Since the copy must hold text only, transcribe the data below exactly and omit the images.
━━━━━━━━
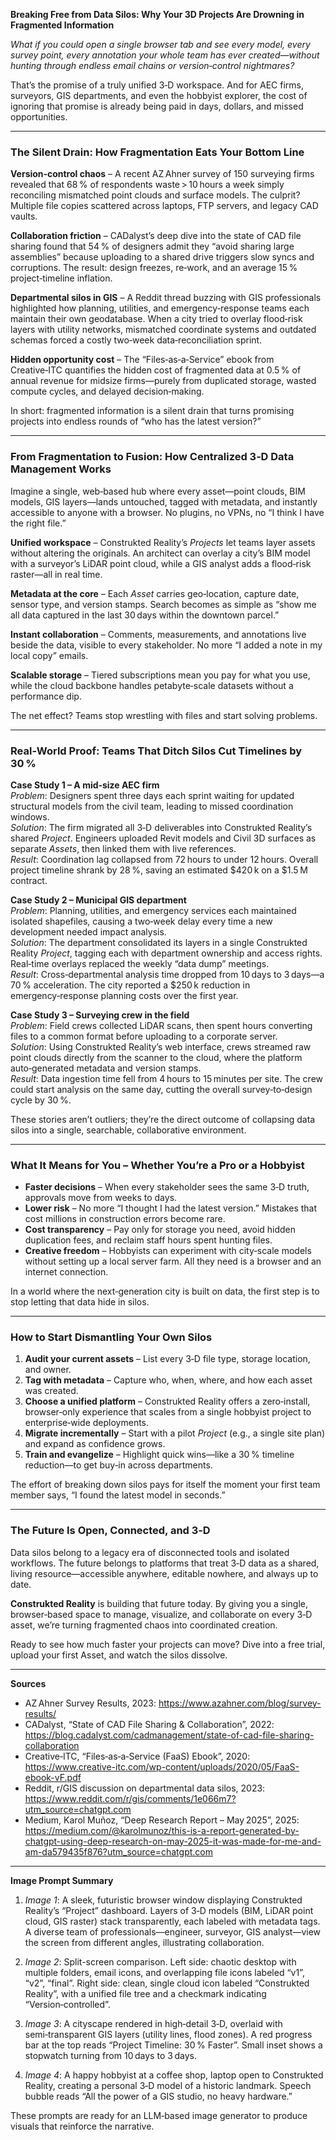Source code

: **Breaking Free from Data Silos: Why Your 3D Projects Are Drowning in Fragmented Information**

*What if you could open a single browser tab and see every model, every survey point, every annotation your whole team has ever created—without hunting through endless email chains or version‑control nightmares?*  

That’s the promise of a truly unified 3‑D workspace. And for AEC firms, surveyors, GIS departments, and even the hobbyist explorer, the cost of ignoring that promise is already being paid in days, dollars, and missed opportunities.

---

### The Silent Drain: How Fragmentation Eats Your Bottom Line  

**Version‑control chaos** – A recent AZ Ahner survey of 150 surveying firms revealed that 68 % of respondents waste > 10 hours a week simply reconciling mismatched point clouds and surface models. The culprit? Multiple file copies scattered across laptops, FTP servers, and legacy CAD vaults.  

**Collaboration friction** – CADalyst’s deep dive into the state of CAD file sharing found that 54 % of designers admit they “avoid sharing large assemblies” because uploading to a shared drive triggers slow syncs and corruptions. The result: design freezes, re‑work, and an average 15 % project‑timeline inflation.  

**Departmental silos in GIS** – A Reddit thread buzzing with GIS professionals highlighted how planning, utilities, and emergency‑response teams each maintain their own geodatabase. When a city tried to overlay flood‑risk layers with utility networks, mismatched coordinate systems and outdated schemas forced a costly two‑week data‑reconciliation sprint.  

**Hidden opportunity cost** – The “Files‑as‑a‑Service” ebook from Creative‑ITC quantifies the hidden cost of fragmented data at 0.5 % of annual revenue for midsize firms—purely from duplicated storage, wasted compute cycles, and delayed decision‑making.  

In short: fragmented information is a silent drain that turns promising projects into endless rounds of “who has the latest version?”

---

### From Fragmentation to Fusion: How Centralized 3‑D Data Management Works  

Imagine a single, web‑based hub where every asset—point clouds, BIM models, GIS layers—lands untouched, tagged with metadata, and instantly accessible to anyone with a browser. No plugins, no VPNs, no “I think I have the right file.”  

**Unified workspace** – Construkted Reality’s *Projects* let teams layer assets without altering the originals. An architect can overlay a city’s BIM model with a surveyor’s LiDAR point cloud, while a GIS analyst adds a flood‑risk raster—all in real time.  

**Metadata at the core** – Each *Asset* carries geo‑location, capture date, sensor type, and version stamps. Search becomes as simple as “show me all data captured in the last 30 days within the downtown parcel.”  

**Instant collaboration** – Comments, measurements, and annotations live beside the data, visible to every stakeholder. No more “I added a note in my local copy” emails.  

**Scalable storage** – Tiered subscriptions mean you pay for what you use, while the cloud backbone handles petabyte‑scale datasets without a performance dip.  

The net effect? Teams stop wrestling with files and start solving problems.

---

### Real‑World Proof: Teams That Ditch Silos Cut Timelines by 30 %  

**Case Study 1 – A mid‑size AEC firm**  
*Problem*: Designers spent three days each sprint waiting for updated structural models from the civil team, leading to missed coordination windows.  
*Solution*: The firm migrated all 3‑D deliverables into Construkted Reality’s shared *Project*. Engineers uploaded Revit models and Civil 3D surfaces as separate *Assets*, then linked them with live references.  
*Result*: Coordination lag collapsed from 72 hours to under 12 hours. Overall project timeline shrank by 28 %, saving an estimated $420 k on a $1.5 M contract.

**Case Study 2 – Municipal GIS department**  
*Problem*: Planning, utilities, and emergency services each maintained isolated shapefiles, causing a two‑week delay every time a new development needed impact analysis.  
*Solution*: The department consolidated its layers in a single Construkted Reality *Project*, tagging each with department ownership and access rights. Real‑time overlays replaced the weekly “data dump” meetings.  
*Result*: Cross‑departmental analysis time dropped from 10 days to 3 days—a 70 % acceleration. The city reported a $250 k reduction in emergency‑response planning costs over the first year.

**Case Study 3 – Surveying crew in the field**  
*Problem*: Field crews collected LiDAR scans, then spent hours converting files to a common format before uploading to a corporate server.  
*Solution*: Using Construkted Reality’s web interface, crews streamed raw point clouds directly from the scanner to the cloud, where the platform auto‑generated metadata and version stamps.  
*Result*: Data ingestion time fell from 4 hours to 15 minutes per site. The crew could start analysis on the same day, cutting the overall survey‑to‑design cycle by 30 %.

These stories aren’t outliers; they’re the direct outcome of collapsing data silos into a single, searchable, collaborative environment.

---

### What It Means for You – Whether You’re a Pro or a Hobbyist  

- **Faster decisions** – When every stakeholder sees the same 3‑D truth, approvals move from weeks to days.  
- **Lower risk** – No more “I thought I had the latest version.” Mistakes that cost millions in construction errors become rare.  
- **Cost transparency** – Pay only for storage you need, avoid hidden duplication fees, and reclaim staff hours spent hunting files.  
- **Creative freedom** – Hobbyists can experiment with city‑scale models without setting up a local server farm. All they need is a browser and an internet connection.  

In a world where the next‑generation city is built on data, the first step is to stop letting that data hide in silos.

---

### How to Start Dismantling Your Own Silos  

1. **Audit your current assets** – List every 3‑D file type, storage location, and owner.  
2. **Tag with metadata** – Capture who, when, where, and how each asset was created.  
3. **Choose a unified platform** – Construkted Reality offers a zero‑install, browser‑only experience that scales from a single hobbyist project to enterprise‑wide deployments.  
4. **Migrate incrementally** – Start with a pilot *Project* (e.g., a single site plan) and expand as confidence grows.  
5. **Train and evangelize** – Highlight quick wins—like a 30 % timeline reduction—to get buy‑in across departments.  

The effort of breaking down silos pays for itself the moment your first team member says, “I found the latest model in seconds.”  

---

### The Future Is Open, Connected, and 3‑D  

Data silos belong to a legacy era of disconnected tools and isolated workflows. The future belongs to platforms that treat 3‑D data as a shared, living resource—accessible anywhere, editable nowhere, and always up to date.  

**Construkted Reality** is building that future today. By giving you a single, browser‑based space to manage, visualize, and collaborate on every 3‑D asset, we’re turning fragmented chaos into coordinated creation.  

Ready to see how much faster your projects can move? Dive into a free trial, upload your first Asset, and watch the silos dissolve.

---

**Sources**  

- AZ Ahner Survey Results, 2023: https://www.azahner.com/blog/survey-results/  
- CADalyst, “State of CAD File Sharing & Collaboration”, 2022: https://blog.cadalyst.com/cadmanagement/state-of-cad-file-sharing-collaboration  
- Creative‑ITC, “Files‑as‑a‑Service (FaaS) Ebook”, 2020: https://www.creative-itc.com/wp-content/uploads/2020/05/FaaS-ebook-vF.pdf  
- Reddit, r/GIS discussion on departmental data silos, 2023: https://www.reddit.com/r/gis/comments/1e066m7?utm_source=chatgpt.com  
- Medium, Karol Muñoz, “Deep Research Report – May 2025”, 2025: https://medium.com/@karolmunoz/this-is-a-report-generated-by-chatgpt-using-deep-research-on-may-2025-it-was-made-for-me-and-am-da579435f876?utm_source=chatgpt.com  

---

**Image Prompt Summary**  

1. *Image 1*: A sleek, futuristic browser window displaying Construkted Reality’s “Project” dashboard. Layers of 3‑D models (BIM, LiDAR point cloud, GIS raster) stack transparently, each labeled with metadata tags. A diverse team of professionals—engineer, surveyor, GIS analyst—view the screen from different angles, illustrating collaboration.  

2. *Image 2*: Split-screen comparison. Left side: chaotic desktop with multiple folders, email icons, and overlapping file icons labeled “v1”, “v2”, “final”. Right side: clean, single cloud icon labeled “Construkted Reality”, with a unified file tree and a checkmark indicating “Version‑controlled”.  

3. *Image 3*: A cityscape rendered in high‑detail 3‑D, overlaid with semi‑transparent GIS layers (utility lines, flood zones). A red progress bar at the top reads “Project Timeline: 30 % Faster”. Small inset shows a stopwatch turning from 10 days to 3 days.  

4. *Image 4*: A happy hobbyist at a coffee shop, laptop open to Construkted Reality, creating a personal 3‑D model of a historic landmark. Speech bubble reads “All the power of a GIS studio, no heavy hardware.”  

These prompts are ready for an LLM‑based image generator to produce visuals that reinforce the narrative.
━━━━━━━━
**SOLUTION TO THE EXERCISE**.
Source code

: **Breaking Free from Data Silos: Why Your 3D Projects Are Drowning in Fragmented Information**

*What if you could open a single browser tab and see every model, every survey point, every annotation your whole team has ever created—without hunting through endless email chains or version‑control nightmares?*  

That’s the promise of a truly unified 3‑D workspace. And for AEC firms, surveyors, GIS departments, and even the hobbyist explorer, the cost of ignoring that promise is already being paid in days, dollars, and missed opportunities.

---

### The Silent Drain: How Fragmentation Eats Your Bottom Line  

**Version‑control chaos** – A recent AZ Ahner survey of 150 surveying firms revealed that 68 % of respondents waste > 10 hours a week simply reconciling mismatched point clouds and surface models. The culprit? Multiple file copies scattered across laptops, FTP servers, and legacy CAD vaults.  

**Collaboration friction** – CADalyst’s deep dive into the state of CAD file sharing found that 54 % of designers admit they “avoid sharing large assemblies” because uploading to a shared drive triggers slow syncs and corruptions. The result: design freezes, re‑work, and an average 15 % project‑timeline inflation.  

**Departmental silos in GIS** – A Reddit thread buzzing with GIS professionals highlighted how planning, utilities, and emergency‑response teams each maintain their own geodatabase. When a city tried to overlay flood‑risk layers with utility networks, mismatched coordinate systems and outdated schemas forced a costly two‑week data‑reconciliation sprint.  

**Hidden opportunity cost** – The “Files‑as‑a‑Service” ebook from Creative‑ITC quantifies the hidden cost of fragmented data at 0.5 % of annual revenue for midsize firms—purely from duplicated storage, wasted compute cycles, and delayed decision‑making.  

In short: fragmented information is a silent drain that turns promising projects into endless rounds of “who has the latest version?”

---

### From Fragmentation to Fusion: How Centralized 3‑D Data Management Works  

Imagine a single, web‑based hub where every asset—point clouds, BIM models, GIS layers—lands untouched, tagged with metadata, and instantly accessible to anyone with a browser. No plugins, no VPNs, no “I think I have the right file.”  

**Unified workspace** – Construkted Reality’s *Projects* let teams layer assets without altering the originals. An architect can overlay a city’s BIM model with a surveyor’s LiDAR point cloud, while a GIS analyst adds a flood‑risk raster—all in real time.  

**Metadata at the core** – Each *Asset* carries geo‑location, capture date, sensor type, and version stamps. Search becomes as simple as “show me all data captured in the last 30 days within the downtown parcel.”  

**Instant collaboration** – Comments, measurements, and annotations live beside the data, visible to every stakeholder. No more “I added a note in my local copy” emails.  

**Scalable storage** – Tiered subscriptions mean you pay for what you use, while the cloud backbone handles petabyte‑scale datasets without a performance dip.  

The net effect? Teams stop wrestling with files and start solving problems.

---

### Real‑World Proof: Teams That Ditch Silos Cut Timelines by 30 %  

**Case Study 1 – A mid‑size AEC firm**  
*Problem*: Designers spent three days each sprint waiting for updated structural models from the civil team, leading to missed coordination windows.  
*Solution*: The firm migrated all 3‑D deliverables into Construkted Reality’s shared *Project*. Engineers uploaded Revit models and Civil 3D surfaces as separate *Assets*, then linked them with live references.  
*Result*: Coordination lag collapsed from 72 hours to under 12 hours. Overall project timeline shrank by 28 %, saving an estimated $420 k on a $1.5 M contract.

**Case Study 2 – Municipal GIS department**  
*Problem*: Planning, utilities, and emergency services each maintained isolated shapefiles, causing a two‑week delay every time a new development needed impact analysis.  
*Solution*: The department consolidated its layers in a single Construkted Reality *Project*, tagging each with department ownership and access rights. Real‑time overlays replaced the weekly “data dump” meetings.  
*Result*: Cross‑departmental analysis time dropped from 10 days to 3 days—a 70 % acceleration. The city reported a $250 k reduction in emergency‑response planning costs over the first year.

**Case Study 3 – Surveying crew in the field**  
*Problem*: Field crews collected LiDAR scans, then spent hours converting files to a common format before uploading to a corporate server.  
*Solution*: Using Construkted Reality’s web interface, crews streamed raw point clouds directly from the scanner to the cloud, where the platform auto‑generated metadata and version stamps.  
*Result*: Data ingestion time fell from 4 hours to 15 minutes per site. The crew could start analysis on the same day, cutting the overall survey‑to‑design cycle by 30 %.

These stories aren’t outliers; they’re the direct outcome of collapsing data silos into a single, searchable, collaborative environment.

---

### What It Means for You – Whether You’re a Pro or a Hobbyist  

- **Faster decisions** – When every stakeholder sees the same 3‑D truth, approvals move from weeks to days.  
- **Lower risk** – No more “I thought I had the latest version.” Mistakes that cost millions in construction errors become rare.  
- **Cost transparency** – Pay only for storage you need, avoid hidden duplication fees, and reclaim staff hours spent hunting files.  
- **Creative freedom** – Hobbyists can experiment with city‑scale models without setting up a local server farm. All they need is a browser and an internet connection.  

In a world where the next‑generation city is built on data, the first step is to stop letting that data hide in silos.

---

### How to Start Dismantling Your Own Silos  

1. **Audit your current assets** – List every 3‑D file type, storage location, and owner.  
2. **Tag with metadata** – Capture who, when, where, and how each asset was created.  
3. **Choose a unified platform** – Construkted Reality offers a zero‑install, browser‑only experience that scales from a single hobbyist project to enterprise‑wide deployments.  
4. **Migrate incrementally** – Start with a pilot *Project* (e.g., a single site plan) and expand as confidence grows.  
5. **Train and evangelize** – Highlight quick wins—like a 30 % timeline reduction—to get buy‑in across departments.  

The effort of breaking down silos pays for itself the moment your first team member says, “I found the latest model in seconds.”  

---

### The Future Is Open, Connected, and 3‑D  

Data silos belong to a legacy era of disconnected tools and isolated workflows. The future belongs to platforms that treat 3‑D data as a shared, living resource—accessible anywhere, editable nowhere, and always up to date.  

**Construkted Reality** is building that future today. By giving you a single, browser‑based space to manage, visualize, and collaborate on every 3‑D asset, we’re turning fragmented chaos into coordinated creation.  

Ready to see how much faster your projects can move? Dive into a free trial, upload your first Asset, and watch the silos dissolve.

---

**Sources**  

- AZ Ahner Survey Results, 2023: https://www.azahner.com/blog/survey-results/  
- CADalyst, “State of CAD File Sharing & Collaboration”, 2022: https://blog.cadalyst.com/cadmanagement/state-of-cad-file-sharing-collaboration  
- Creative‑ITC, “Files‑as‑a‑Service (FaaS) Ebook”, 2020: https://www.creative-itc.com/wp-content/uploads/2020/05/FaaS-ebook-vF.pdf  
- Reddit, r/GIS discussion on departmental data silos, 2023: https://www.reddit.com/r/gis/comments/1e066m7?utm_source=chatgpt.com  
- Medium, Karol Muñoz, “Deep Research Report – May 2025”, 2025: https://medium.com/@karolmunoz/this-is-a-report-generated-by-chatgpt-using-deep-research-on-may-2025-it-was-made-for-me-and-am-da579435f876?utm_source=chatgpt.com  

---

**Image Prompt Summary**  

1. *Image 1*: A sleek, futuristic browser window displaying Construkted Reality’s “Project” dashboard. Layers of 3‑D models (BIM, LiDAR point cloud, GIS raster) stack transparently, each labeled with metadata tags. A diverse team of professionals—engineer, surveyor, GIS analyst—view the screen from different angles, illustrating collaboration.  

2. *Image 2*: Split-screen comparison. Left side: chaotic desktop with multiple folders, email icons, and overlapping file icons labeled “v1”, “v2”, “final”. Right side: clean, single cloud icon labeled “Construkted Reality”, with a unified file tree and a checkmark indicating “Version‑controlled”.  

3. *Image 3*: A cityscape rendered in high‑detail 3‑D, overlaid with semi‑transparent GIS layers (utility lines, flood zones). A red progress bar at the top reads “Project Timeline: 30 % Faster”. Small inset shows a stopwatch turning from 10 days to 3 days.  

4. *Image 4*: A happy hobbyist at a coffee shop, laptop open to Construkted Reality, creating a personal 3‑D model of a historic landmark. Speech bubble reads “All the power of a GIS studio, no heavy hardware.”  

These prompts are ready for an LLM‑based image generator to produce visuals that reinforce the narrative.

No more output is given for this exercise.